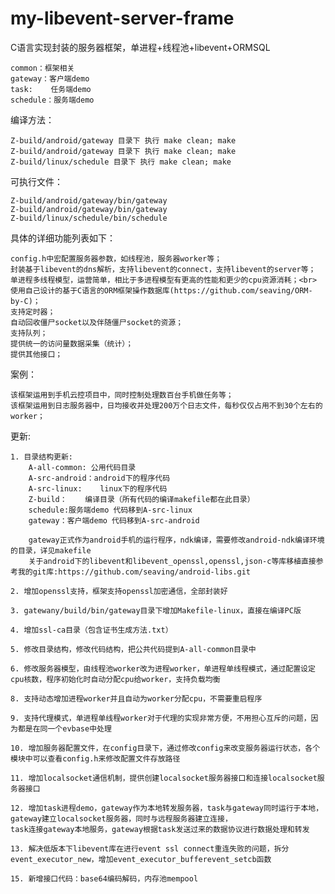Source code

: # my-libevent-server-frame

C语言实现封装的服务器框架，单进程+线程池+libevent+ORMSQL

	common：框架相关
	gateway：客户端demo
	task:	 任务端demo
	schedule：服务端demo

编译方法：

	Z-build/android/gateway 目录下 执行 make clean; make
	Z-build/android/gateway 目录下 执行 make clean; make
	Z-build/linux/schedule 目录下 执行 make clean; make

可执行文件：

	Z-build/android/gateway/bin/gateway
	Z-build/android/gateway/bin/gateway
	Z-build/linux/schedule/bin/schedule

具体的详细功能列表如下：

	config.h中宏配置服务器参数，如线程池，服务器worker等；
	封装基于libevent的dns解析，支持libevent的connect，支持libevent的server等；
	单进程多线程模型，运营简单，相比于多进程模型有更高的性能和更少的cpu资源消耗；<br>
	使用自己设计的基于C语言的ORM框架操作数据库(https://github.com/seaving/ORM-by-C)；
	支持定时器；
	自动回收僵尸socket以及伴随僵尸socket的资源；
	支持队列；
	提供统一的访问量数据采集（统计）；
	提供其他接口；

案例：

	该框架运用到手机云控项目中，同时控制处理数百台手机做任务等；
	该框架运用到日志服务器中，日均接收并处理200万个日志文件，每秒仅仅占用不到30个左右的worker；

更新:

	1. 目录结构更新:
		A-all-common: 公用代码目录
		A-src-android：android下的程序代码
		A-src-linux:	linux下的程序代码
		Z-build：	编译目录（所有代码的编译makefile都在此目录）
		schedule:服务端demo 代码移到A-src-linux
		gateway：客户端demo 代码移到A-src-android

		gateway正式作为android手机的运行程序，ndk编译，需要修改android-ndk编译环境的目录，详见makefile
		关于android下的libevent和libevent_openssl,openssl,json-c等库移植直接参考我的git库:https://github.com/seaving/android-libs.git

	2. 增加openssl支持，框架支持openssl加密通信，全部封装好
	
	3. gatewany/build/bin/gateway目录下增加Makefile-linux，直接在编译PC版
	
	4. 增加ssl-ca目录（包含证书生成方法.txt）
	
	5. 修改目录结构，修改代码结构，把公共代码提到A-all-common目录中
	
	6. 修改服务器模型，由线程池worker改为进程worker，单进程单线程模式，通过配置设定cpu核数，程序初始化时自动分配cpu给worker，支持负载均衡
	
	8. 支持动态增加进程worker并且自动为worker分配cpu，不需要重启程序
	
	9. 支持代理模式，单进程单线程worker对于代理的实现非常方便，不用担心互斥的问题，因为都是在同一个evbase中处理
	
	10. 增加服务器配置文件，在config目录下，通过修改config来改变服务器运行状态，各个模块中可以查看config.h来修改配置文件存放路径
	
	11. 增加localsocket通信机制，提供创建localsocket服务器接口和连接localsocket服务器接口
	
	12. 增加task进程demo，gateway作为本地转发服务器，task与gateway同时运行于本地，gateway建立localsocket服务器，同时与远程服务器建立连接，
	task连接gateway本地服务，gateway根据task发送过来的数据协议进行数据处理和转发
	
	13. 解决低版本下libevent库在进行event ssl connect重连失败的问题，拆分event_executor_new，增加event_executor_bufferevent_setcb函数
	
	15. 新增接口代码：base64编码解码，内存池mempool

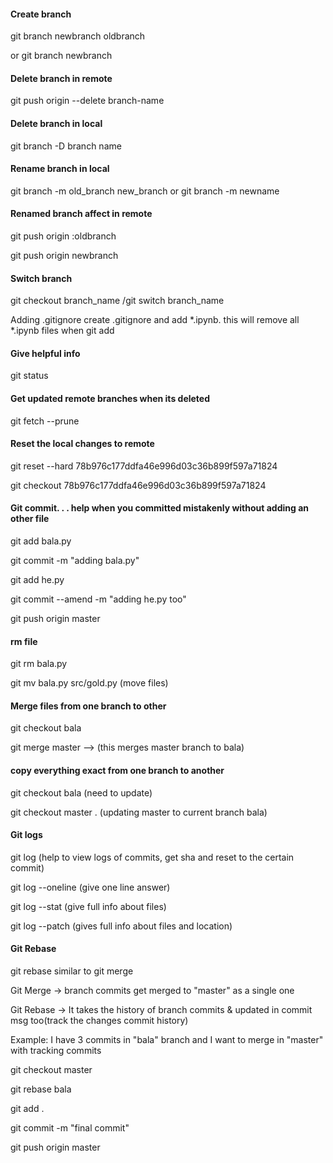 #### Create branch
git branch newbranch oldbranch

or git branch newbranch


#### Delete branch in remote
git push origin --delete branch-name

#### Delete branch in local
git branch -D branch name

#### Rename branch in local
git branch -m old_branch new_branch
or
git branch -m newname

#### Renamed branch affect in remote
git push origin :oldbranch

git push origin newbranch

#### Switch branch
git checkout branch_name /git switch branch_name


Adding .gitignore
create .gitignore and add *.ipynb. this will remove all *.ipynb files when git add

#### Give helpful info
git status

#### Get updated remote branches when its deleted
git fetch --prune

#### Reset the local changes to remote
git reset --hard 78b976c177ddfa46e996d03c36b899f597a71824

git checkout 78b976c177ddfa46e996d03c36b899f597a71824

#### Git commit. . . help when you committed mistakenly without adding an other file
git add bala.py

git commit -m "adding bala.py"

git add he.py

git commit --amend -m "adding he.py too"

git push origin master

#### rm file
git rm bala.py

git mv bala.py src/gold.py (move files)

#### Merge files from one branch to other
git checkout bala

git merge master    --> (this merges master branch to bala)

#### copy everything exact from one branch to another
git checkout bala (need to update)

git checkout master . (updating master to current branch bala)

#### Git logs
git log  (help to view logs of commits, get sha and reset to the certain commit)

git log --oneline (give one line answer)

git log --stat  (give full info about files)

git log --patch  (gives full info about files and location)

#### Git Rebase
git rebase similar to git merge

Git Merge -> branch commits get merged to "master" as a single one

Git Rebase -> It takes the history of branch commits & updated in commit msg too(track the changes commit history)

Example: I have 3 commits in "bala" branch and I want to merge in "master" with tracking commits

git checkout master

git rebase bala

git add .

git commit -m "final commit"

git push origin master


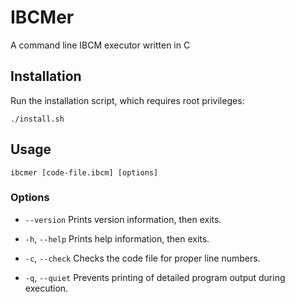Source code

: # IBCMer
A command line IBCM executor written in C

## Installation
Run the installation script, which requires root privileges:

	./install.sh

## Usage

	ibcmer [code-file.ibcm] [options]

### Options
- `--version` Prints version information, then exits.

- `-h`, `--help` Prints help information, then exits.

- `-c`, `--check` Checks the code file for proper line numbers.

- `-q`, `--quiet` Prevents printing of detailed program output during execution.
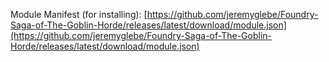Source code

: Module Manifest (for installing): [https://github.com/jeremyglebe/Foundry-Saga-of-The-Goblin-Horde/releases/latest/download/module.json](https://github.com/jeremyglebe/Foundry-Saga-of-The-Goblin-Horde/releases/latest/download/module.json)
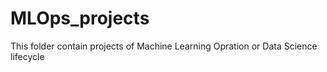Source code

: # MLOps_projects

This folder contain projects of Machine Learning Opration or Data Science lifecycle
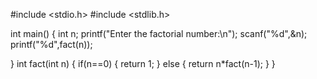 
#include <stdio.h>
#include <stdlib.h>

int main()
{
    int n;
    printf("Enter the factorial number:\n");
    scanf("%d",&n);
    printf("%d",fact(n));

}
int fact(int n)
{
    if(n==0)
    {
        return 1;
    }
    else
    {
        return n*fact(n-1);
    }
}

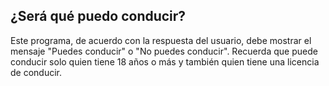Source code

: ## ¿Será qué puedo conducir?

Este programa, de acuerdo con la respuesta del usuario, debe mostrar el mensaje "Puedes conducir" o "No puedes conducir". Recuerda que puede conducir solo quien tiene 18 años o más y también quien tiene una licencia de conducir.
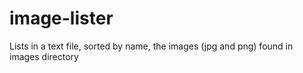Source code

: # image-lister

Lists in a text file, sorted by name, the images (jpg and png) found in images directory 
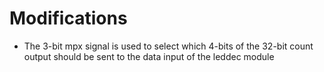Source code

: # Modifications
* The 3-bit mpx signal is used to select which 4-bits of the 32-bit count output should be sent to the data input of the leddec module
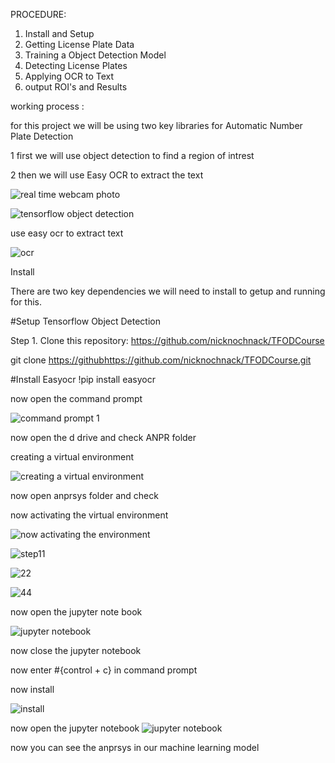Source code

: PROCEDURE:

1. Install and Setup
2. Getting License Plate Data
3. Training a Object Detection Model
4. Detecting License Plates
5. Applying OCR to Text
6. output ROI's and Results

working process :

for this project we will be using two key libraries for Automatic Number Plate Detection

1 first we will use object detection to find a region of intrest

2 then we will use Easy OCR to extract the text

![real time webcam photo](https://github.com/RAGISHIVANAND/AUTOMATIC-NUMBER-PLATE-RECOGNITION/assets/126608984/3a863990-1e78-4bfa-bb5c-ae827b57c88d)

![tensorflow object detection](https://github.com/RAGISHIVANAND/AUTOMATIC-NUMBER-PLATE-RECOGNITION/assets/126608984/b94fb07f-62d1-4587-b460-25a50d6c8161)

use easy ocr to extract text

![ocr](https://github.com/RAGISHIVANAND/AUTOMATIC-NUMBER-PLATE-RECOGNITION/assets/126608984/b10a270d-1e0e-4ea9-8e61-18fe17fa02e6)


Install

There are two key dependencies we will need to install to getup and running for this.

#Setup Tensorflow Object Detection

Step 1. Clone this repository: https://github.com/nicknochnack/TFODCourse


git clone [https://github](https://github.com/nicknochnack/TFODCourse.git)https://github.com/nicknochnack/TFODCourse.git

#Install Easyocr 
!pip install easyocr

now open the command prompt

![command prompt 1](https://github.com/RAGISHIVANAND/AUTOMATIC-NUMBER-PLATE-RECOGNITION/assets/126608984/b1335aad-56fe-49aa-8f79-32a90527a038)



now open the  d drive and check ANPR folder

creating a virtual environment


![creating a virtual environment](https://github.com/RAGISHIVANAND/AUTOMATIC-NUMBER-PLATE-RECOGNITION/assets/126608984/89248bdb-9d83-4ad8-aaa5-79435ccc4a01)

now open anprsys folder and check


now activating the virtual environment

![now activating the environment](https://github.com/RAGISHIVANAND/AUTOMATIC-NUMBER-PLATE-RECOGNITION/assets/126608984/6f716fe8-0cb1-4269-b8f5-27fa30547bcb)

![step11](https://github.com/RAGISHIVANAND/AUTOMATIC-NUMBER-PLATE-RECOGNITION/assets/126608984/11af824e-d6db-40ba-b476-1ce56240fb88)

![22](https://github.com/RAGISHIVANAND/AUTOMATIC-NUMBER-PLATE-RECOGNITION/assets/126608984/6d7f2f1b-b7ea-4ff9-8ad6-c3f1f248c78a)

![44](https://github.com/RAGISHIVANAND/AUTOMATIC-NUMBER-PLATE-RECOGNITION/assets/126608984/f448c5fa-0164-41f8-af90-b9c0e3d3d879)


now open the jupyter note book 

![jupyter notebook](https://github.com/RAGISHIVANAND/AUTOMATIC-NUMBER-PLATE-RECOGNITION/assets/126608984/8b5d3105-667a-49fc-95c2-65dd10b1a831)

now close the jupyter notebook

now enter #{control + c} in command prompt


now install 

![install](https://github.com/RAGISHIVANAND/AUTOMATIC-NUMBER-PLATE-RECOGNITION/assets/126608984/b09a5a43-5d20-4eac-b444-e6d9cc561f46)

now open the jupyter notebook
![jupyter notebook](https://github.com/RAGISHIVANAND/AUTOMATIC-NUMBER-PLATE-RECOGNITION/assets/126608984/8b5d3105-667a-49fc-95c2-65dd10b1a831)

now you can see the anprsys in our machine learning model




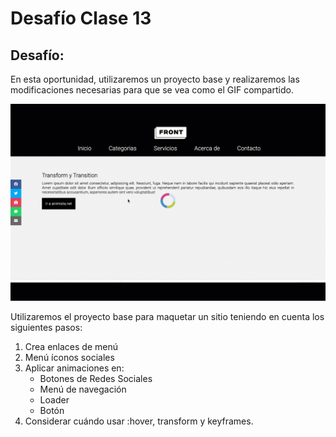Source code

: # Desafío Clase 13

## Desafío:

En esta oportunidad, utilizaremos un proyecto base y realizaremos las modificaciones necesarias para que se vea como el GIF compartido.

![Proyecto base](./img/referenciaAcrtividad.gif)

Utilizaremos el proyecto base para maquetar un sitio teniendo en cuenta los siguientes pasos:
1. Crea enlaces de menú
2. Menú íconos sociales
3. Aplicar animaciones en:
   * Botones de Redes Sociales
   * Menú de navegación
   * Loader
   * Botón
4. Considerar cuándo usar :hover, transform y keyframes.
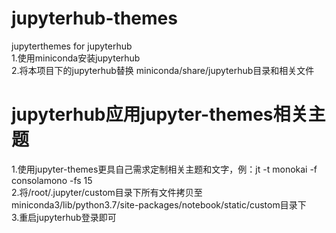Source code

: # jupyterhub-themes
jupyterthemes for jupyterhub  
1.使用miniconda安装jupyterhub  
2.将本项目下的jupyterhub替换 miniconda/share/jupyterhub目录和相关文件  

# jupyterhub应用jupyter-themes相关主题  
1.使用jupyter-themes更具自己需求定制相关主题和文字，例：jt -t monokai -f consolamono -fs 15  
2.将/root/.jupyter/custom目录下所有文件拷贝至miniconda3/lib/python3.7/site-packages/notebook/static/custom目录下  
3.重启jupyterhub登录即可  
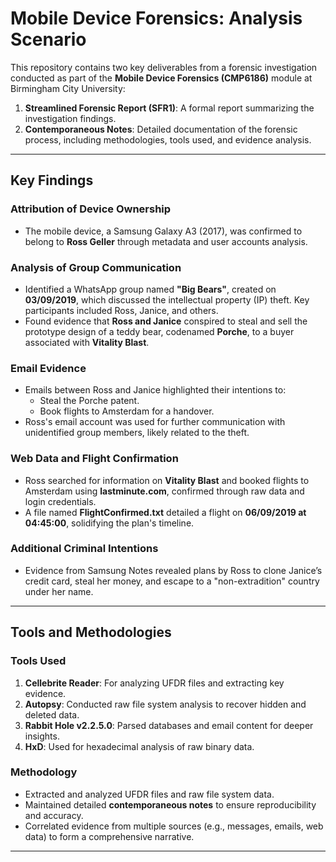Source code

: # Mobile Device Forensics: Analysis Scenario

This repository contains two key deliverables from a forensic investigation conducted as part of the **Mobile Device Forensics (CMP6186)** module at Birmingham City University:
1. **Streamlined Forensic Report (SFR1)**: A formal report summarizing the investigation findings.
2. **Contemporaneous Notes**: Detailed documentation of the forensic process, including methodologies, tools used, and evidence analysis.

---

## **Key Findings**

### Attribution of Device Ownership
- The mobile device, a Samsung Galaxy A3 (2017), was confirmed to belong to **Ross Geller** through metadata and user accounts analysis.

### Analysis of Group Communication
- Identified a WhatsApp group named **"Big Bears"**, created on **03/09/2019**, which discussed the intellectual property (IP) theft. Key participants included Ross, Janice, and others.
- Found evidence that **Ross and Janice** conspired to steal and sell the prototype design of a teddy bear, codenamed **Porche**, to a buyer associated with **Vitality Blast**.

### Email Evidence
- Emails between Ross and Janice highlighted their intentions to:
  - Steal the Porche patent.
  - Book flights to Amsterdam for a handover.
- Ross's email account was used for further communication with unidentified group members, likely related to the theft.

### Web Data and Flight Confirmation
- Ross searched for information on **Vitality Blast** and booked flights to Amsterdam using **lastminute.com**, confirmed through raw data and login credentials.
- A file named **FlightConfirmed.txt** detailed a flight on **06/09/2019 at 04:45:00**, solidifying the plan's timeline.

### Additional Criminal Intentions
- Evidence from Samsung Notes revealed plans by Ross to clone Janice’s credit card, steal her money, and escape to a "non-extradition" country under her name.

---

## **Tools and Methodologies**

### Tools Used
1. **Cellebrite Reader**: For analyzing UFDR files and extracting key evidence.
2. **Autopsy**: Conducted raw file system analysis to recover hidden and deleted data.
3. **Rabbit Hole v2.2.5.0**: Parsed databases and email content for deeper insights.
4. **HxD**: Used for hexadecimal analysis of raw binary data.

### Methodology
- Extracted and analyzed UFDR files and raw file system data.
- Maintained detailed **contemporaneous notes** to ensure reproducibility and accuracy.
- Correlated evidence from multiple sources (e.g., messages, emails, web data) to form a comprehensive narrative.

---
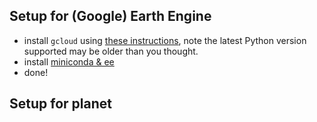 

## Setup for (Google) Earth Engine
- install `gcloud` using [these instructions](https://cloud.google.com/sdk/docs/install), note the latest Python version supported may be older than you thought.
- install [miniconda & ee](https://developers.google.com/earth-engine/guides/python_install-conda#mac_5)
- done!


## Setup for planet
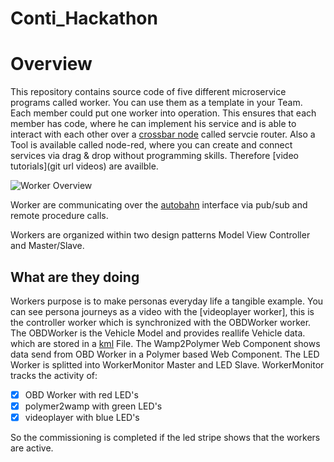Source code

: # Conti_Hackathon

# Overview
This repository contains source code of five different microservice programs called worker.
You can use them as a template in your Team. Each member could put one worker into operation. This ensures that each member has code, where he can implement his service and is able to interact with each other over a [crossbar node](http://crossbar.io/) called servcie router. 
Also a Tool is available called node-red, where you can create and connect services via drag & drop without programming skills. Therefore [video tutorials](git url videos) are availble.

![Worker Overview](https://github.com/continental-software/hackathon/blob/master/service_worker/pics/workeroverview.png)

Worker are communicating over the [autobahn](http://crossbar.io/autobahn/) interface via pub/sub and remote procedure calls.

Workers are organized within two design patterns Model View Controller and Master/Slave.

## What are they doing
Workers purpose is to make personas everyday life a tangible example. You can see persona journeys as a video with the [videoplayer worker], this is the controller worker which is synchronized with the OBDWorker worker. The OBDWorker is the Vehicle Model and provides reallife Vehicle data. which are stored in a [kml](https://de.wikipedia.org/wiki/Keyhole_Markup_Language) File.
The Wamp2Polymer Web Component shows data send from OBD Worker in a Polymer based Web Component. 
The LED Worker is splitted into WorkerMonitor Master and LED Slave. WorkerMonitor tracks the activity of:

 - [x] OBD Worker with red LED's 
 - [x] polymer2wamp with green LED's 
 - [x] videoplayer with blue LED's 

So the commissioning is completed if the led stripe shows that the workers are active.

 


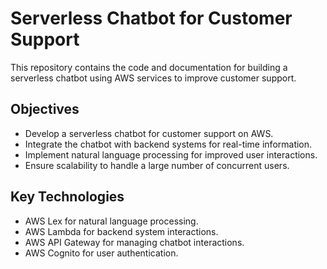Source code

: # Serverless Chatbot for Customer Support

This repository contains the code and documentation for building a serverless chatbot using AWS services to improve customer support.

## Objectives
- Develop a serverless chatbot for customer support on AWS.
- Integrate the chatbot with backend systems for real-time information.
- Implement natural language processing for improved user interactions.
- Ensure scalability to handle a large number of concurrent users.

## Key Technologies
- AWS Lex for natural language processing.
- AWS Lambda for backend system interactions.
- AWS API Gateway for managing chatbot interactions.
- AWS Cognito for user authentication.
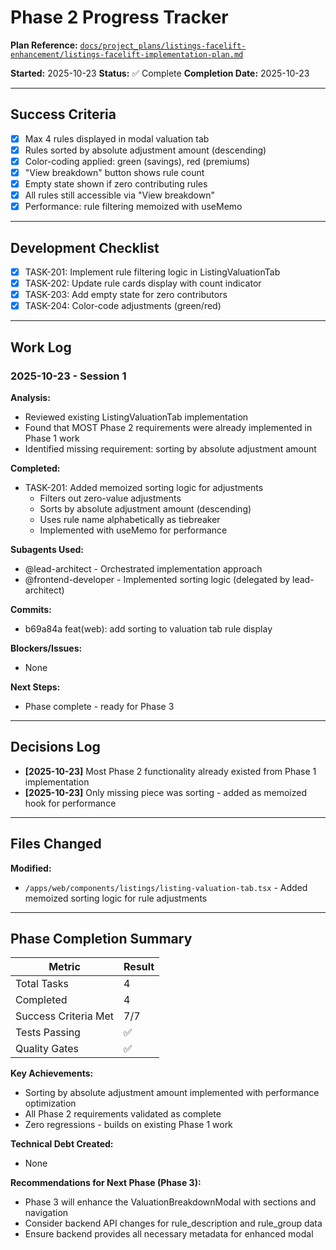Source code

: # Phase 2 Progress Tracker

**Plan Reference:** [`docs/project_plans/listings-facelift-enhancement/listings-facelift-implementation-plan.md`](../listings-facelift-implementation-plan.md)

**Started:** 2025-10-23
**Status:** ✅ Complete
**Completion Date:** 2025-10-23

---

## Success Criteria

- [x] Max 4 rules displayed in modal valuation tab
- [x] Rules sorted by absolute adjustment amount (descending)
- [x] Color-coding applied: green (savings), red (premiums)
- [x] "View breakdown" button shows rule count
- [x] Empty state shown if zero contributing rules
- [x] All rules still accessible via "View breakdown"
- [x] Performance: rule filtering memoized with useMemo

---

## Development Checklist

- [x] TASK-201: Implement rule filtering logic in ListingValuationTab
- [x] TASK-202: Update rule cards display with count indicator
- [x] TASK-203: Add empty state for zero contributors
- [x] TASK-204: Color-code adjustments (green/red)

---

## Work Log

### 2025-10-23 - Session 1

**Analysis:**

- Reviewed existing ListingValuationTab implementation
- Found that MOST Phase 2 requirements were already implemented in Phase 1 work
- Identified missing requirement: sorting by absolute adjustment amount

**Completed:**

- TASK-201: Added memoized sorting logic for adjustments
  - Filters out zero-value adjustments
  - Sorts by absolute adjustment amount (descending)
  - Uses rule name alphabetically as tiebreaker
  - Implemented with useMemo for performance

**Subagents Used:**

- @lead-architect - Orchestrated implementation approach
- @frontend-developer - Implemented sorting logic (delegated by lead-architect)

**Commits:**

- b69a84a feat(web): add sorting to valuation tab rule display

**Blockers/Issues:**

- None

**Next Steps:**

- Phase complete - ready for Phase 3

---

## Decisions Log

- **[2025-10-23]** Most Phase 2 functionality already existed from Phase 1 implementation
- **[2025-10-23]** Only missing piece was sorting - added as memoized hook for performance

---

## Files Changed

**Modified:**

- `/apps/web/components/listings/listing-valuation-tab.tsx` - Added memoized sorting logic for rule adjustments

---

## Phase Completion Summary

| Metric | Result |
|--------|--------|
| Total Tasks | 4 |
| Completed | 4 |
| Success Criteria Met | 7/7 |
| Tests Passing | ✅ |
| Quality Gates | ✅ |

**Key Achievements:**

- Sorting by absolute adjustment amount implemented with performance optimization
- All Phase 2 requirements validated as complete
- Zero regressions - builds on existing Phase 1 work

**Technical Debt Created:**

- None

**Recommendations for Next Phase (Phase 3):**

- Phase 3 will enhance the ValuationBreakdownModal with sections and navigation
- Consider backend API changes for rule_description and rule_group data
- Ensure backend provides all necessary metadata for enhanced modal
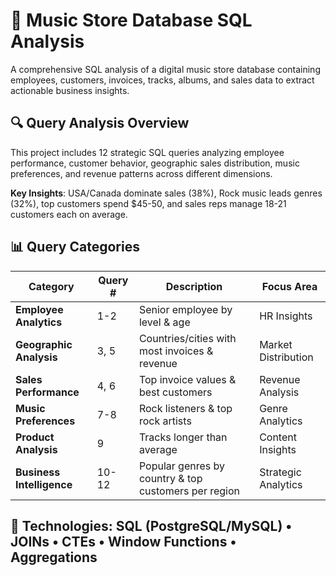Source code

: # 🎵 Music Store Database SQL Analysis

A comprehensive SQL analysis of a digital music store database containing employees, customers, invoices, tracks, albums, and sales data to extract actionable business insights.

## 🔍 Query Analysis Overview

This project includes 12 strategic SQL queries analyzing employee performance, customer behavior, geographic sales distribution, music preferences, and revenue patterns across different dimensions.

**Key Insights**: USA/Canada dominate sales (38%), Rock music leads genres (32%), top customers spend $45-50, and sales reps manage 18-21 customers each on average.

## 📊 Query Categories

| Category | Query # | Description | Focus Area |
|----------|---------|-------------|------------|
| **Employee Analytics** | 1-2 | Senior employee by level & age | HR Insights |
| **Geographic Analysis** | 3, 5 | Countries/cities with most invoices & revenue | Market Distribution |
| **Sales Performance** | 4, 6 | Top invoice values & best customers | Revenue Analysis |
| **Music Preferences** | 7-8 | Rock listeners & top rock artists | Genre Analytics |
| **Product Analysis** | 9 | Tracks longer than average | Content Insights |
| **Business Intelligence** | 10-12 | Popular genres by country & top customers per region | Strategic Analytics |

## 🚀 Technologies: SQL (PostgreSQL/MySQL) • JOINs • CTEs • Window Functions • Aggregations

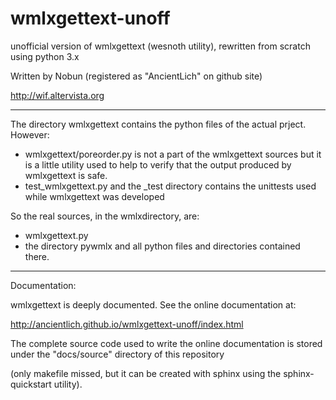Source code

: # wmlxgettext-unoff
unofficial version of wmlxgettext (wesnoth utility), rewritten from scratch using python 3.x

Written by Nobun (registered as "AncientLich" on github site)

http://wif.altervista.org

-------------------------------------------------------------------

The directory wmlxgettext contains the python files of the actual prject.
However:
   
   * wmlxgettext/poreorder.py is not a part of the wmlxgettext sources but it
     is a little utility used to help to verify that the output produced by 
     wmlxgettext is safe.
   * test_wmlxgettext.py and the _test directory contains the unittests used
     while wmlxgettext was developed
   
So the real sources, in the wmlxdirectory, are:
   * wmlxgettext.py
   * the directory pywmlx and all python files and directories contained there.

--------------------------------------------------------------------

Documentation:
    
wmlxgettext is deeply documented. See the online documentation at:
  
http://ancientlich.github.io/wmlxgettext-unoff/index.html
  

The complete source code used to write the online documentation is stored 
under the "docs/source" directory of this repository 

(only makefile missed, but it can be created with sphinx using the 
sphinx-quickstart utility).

────────────────────────────────────────

Pictures excluded, repeat the records exactly from their opening line through the line containing "11. 增加localsoc".

Source code

: # my-libevent-server-frame

C语言实现封装的服务器框架，单进程+线程池+libevent+ORMSQL

	common：框架相关
	gateway：客户端demo
	task:	 任务端demo
	schedule：服务端demo

编译方法：

	Z-build/android/gateway 目录下 执行 make clean; make
	Z-build/android/gateway 目录下 执行 make clean; make
	Z-build/linux/schedule 目录下 执行 make clean; make

可执行文件：

	Z-build/android/gateway/bin/gateway
	Z-build/android/gateway/bin/gateway
	Z-build/linux/schedule/bin/schedule

具体的详细功能列表如下：

	config.h中宏配置服务器参数，如线程池，服务器worker等；
	封装基于libevent的dns解析，支持libevent的connect，支持libevent的server等；
	单进程多线程模型，运营简单，相比于多进程模型有更高的性能和更少的cpu资源消耗；<br>
	使用自己设计的基于C语言的ORM框架操作数据库(https://github.com/seaving/ORM-by-C)；
	支持定时器；
	自动回收僵尸socket以及伴随僵尸socket的资源；
	支持队列；
	提供统一的访问量数据采集（统计）；
	提供其他接口；

案例：

	该框架运用到手机云控项目中，同时控制处理数百台手机做任务等；
	该框架运用到日志服务器中，日均接收并处理200万个日志文件，每秒仅仅占用不到30个左右的worker；

更新:

	1. 目录结构更新:
		A-all-common: 公用代码目录
		A-src-android：android下的程序代码
		A-src-linux:	linux下的程序代码
		Z-build：	编译目录（所有代码的编译makefile都在此目录）
		schedule:服务端demo 代码移到A-src-linux
		gateway：客户端demo 代码移到A-src-android

		gateway正式作为android手机的运行程序，ndk编译，需要修改android-ndk编译环境的目录，详见makefile
		关于android下的libevent和libevent_openssl,openssl,json-c等库移植直接参考我的git库:https://github.com/seaving/android-libs.git

	2. 增加openssl支持，框架支持openssl加密通信，全部封装好
	
	3. gatewany/build/bin/gateway目录下增加Makefile-linux，直接在编译PC版
	
	4. 增加ssl-ca目录（包含证书生成方法.txt）
	
	5. 修改目录结构，修改代码结构，把公共代码提到A-all-common目录中
	
	6. 修改服务器模型，由线程池worker改为进程worker，单进程单线程模式，通过配置设定cpu核数，程序初始化时自动分配cpu给worker，支持负载均衡
	
	8. 支持动态增加进程worker并且自动为worker分配cpu，不需要重启程序
	
	9. 支持代理模式，单进程单线程worker对于代理的实现非常方便，不用担心互斥的问题，因为都是在同一个evbase中处理
	
	10. 增加服务器配置文件，在config目录下，通过修改config来改变服务器运行状态，各个模块中可以查看config.h来修改配置文件存放路径
	
	11. 增加localsocket通信机制，提供创建localsocket服务器接口和连接localsocket服务器接口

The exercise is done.